• Data supplied

..............................

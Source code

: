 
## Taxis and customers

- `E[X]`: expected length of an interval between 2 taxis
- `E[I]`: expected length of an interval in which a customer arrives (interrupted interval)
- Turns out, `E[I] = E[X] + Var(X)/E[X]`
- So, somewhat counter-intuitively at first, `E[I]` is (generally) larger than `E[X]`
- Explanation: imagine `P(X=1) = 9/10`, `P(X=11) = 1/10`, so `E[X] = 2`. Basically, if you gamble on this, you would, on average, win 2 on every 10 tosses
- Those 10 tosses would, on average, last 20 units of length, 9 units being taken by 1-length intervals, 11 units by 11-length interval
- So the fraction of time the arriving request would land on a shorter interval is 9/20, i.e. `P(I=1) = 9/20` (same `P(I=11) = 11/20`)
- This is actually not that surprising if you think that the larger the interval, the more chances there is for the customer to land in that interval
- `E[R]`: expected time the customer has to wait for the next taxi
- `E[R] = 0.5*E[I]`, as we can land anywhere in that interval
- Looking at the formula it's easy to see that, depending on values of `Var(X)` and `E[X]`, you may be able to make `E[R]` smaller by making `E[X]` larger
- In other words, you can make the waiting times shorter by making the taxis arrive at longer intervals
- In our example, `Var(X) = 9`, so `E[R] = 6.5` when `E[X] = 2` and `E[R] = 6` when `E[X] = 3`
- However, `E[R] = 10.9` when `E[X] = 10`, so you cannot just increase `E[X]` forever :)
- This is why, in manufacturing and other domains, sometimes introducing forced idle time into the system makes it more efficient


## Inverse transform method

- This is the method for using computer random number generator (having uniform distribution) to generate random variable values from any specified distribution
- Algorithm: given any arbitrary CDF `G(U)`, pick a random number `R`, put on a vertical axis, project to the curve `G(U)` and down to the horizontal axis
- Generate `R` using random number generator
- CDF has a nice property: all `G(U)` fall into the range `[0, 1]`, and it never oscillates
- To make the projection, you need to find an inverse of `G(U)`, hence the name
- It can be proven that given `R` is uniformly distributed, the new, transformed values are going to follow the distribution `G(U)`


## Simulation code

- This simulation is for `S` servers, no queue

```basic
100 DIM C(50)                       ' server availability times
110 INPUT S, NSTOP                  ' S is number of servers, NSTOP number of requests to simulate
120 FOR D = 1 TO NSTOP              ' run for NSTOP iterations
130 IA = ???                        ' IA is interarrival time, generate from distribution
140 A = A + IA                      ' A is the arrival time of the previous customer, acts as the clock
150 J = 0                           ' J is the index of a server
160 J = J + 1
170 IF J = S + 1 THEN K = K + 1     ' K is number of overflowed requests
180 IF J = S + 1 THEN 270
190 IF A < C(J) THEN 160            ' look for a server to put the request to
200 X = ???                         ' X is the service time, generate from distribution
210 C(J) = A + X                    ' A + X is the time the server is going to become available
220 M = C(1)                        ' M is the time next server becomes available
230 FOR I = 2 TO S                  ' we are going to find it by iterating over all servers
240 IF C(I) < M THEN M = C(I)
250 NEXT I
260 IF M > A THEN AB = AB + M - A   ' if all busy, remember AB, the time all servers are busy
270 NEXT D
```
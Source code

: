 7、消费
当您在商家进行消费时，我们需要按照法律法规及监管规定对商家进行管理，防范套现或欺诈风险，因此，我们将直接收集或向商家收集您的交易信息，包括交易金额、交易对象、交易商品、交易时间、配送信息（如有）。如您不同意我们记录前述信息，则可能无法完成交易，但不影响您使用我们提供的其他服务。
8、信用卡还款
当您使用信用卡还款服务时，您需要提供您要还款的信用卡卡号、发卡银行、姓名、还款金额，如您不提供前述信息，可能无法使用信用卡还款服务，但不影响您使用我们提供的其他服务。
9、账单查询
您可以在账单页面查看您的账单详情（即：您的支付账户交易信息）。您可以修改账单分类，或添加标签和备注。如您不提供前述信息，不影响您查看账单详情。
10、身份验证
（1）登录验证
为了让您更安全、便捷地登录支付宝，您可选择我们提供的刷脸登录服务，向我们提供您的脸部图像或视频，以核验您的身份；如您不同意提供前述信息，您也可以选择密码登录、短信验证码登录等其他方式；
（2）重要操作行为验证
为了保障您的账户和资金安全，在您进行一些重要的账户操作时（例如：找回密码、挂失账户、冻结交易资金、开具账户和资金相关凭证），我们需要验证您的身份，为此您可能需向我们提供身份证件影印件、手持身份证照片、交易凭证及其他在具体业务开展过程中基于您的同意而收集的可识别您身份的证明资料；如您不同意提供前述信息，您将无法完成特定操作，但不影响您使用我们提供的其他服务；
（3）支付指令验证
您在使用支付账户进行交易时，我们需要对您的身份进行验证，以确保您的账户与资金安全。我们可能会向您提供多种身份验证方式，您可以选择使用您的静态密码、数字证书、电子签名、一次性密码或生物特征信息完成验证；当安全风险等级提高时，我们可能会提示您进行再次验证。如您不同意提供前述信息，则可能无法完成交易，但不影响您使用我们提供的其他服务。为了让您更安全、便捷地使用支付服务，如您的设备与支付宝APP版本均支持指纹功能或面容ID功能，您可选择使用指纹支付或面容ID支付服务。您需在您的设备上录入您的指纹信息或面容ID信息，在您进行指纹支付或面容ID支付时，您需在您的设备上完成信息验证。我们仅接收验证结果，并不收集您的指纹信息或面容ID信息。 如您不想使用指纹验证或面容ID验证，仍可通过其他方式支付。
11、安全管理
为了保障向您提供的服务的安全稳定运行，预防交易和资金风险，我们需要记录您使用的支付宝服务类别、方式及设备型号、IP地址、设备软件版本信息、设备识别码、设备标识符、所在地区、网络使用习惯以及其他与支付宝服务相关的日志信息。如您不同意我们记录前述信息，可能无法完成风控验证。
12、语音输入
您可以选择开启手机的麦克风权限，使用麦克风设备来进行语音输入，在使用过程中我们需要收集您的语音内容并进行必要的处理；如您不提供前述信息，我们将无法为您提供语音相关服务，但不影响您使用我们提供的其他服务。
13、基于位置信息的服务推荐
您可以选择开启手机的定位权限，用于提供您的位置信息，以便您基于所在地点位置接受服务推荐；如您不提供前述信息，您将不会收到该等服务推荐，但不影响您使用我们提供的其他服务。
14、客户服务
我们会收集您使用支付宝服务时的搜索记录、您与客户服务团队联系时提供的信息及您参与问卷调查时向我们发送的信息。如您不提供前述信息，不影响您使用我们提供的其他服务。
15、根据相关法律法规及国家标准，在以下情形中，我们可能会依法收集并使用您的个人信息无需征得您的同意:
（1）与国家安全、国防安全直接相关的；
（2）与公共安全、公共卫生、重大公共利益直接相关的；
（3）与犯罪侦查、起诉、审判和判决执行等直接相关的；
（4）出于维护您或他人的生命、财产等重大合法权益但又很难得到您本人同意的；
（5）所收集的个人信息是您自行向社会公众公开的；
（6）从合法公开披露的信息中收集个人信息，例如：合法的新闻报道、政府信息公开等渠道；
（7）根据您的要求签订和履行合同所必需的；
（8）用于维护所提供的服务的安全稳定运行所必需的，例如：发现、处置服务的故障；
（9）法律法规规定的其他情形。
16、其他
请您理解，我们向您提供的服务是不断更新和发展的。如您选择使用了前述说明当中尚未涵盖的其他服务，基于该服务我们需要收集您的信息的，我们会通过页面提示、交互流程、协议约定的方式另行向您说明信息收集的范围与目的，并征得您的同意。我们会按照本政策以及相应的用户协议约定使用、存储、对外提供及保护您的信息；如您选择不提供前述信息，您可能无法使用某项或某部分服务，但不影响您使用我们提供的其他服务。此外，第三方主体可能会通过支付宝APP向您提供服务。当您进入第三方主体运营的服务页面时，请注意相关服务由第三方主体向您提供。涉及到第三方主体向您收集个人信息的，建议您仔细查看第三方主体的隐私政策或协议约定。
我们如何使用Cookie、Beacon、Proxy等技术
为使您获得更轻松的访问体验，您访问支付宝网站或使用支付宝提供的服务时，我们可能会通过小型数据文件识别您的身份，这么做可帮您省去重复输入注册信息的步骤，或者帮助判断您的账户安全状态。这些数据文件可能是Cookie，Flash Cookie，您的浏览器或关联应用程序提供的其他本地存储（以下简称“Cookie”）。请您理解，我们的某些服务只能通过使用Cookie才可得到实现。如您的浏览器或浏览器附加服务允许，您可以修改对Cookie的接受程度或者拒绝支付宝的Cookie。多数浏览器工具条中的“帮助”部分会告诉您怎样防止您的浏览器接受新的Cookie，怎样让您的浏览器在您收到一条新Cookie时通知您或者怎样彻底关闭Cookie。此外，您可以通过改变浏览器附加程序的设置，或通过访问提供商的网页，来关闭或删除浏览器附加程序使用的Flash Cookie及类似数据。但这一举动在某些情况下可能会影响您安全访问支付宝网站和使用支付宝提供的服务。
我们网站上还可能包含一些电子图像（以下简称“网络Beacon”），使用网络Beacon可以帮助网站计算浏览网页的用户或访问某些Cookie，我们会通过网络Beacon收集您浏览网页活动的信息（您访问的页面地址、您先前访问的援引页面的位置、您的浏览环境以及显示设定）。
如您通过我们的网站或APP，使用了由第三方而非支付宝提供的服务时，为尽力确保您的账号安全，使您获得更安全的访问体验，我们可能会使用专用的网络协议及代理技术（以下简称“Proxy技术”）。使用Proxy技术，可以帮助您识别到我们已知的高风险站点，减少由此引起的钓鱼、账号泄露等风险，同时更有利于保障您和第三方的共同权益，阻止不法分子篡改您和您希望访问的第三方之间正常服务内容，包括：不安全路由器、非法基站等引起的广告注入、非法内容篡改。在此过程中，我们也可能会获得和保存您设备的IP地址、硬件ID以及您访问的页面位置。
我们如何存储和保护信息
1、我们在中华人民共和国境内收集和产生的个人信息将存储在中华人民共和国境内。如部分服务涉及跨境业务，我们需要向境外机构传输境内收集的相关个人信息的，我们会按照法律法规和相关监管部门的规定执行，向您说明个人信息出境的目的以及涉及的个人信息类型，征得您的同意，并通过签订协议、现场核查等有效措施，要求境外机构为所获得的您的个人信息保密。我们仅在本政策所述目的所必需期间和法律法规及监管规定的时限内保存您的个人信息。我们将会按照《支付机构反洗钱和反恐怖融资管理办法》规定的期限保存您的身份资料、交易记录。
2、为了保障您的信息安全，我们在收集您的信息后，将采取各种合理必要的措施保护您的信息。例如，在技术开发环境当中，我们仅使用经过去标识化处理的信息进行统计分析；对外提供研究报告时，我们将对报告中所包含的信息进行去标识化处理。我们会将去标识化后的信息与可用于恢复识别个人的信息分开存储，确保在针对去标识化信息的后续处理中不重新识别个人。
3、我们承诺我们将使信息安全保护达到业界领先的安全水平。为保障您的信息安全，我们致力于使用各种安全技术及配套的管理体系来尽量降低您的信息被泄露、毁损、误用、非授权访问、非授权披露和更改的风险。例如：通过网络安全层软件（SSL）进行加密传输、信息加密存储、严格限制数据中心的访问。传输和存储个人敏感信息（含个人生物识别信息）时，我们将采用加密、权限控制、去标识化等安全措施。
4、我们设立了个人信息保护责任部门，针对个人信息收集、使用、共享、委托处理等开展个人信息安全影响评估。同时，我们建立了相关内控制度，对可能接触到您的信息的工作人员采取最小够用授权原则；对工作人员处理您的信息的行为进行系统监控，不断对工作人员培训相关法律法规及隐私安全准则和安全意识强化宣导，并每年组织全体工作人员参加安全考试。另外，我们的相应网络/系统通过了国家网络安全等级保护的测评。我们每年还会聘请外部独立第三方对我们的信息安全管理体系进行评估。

..............................

• Problem to solve
Quote the listing word for word from its first line through the line in which "## Inverse transform method" appears.

• Exercise response
Source code

: 
## Taxis and customers

- `E[X]`: expected length of an interval between 2 taxis
- `E[I]`: expected length of an interval in which a customer arrives (interrupted interval)
- Turns out, `E[I] = E[X] + Var(X)/E[X]`
- So, somewhat counter-intuitively at first, `E[I]` is (generally) larger than `E[X]`
- Explanation: imagine `P(X=1) = 9/10`, `P(X=11) = 1/10`, so `E[X] = 2`. Basically, if you gamble on this, you would, on average, win 2 on every 10 tosses
- Those 10 tosses would, on average, last 20 units of length, 9 units being taken by 1-length intervals, 11 units by 11-length interval
- So the fraction of time the arriving request would land on a shorter interval is 9/20, i.e. `P(I=1) = 9/20` (same `P(I=11) = 11/20`)
- This is actually not that surprising if you think that the larger the interval, the more chances there is for the customer to land in that interval
- `E[R]`: expected time the customer has to wait for the next taxi
- `E[R] = 0.5*E[I]`, as we can land anywhere in that interval
- Looking at the formula it's easy to see that, depending on values of `Var(X)` and `E[X]`, you may be able to make `E[R]` smaller by making `E[X]` larger
- In other words, you can make the waiting times shorter by making the taxis arrive at longer intervals
- In our example, `Var(X) = 9`, so `E[R] = 6.5` when `E[X] = 2` and `E[R] = 6` when `E[X] = 3`
- However, `E[R] = 10.9` when `E[X] = 10`, so you cannot just increase `E[X]` forever :)
- This is why, in manufacturing and other domains, sometimes introducing forced idle time into the system makes it more efficient


## Inverse transform method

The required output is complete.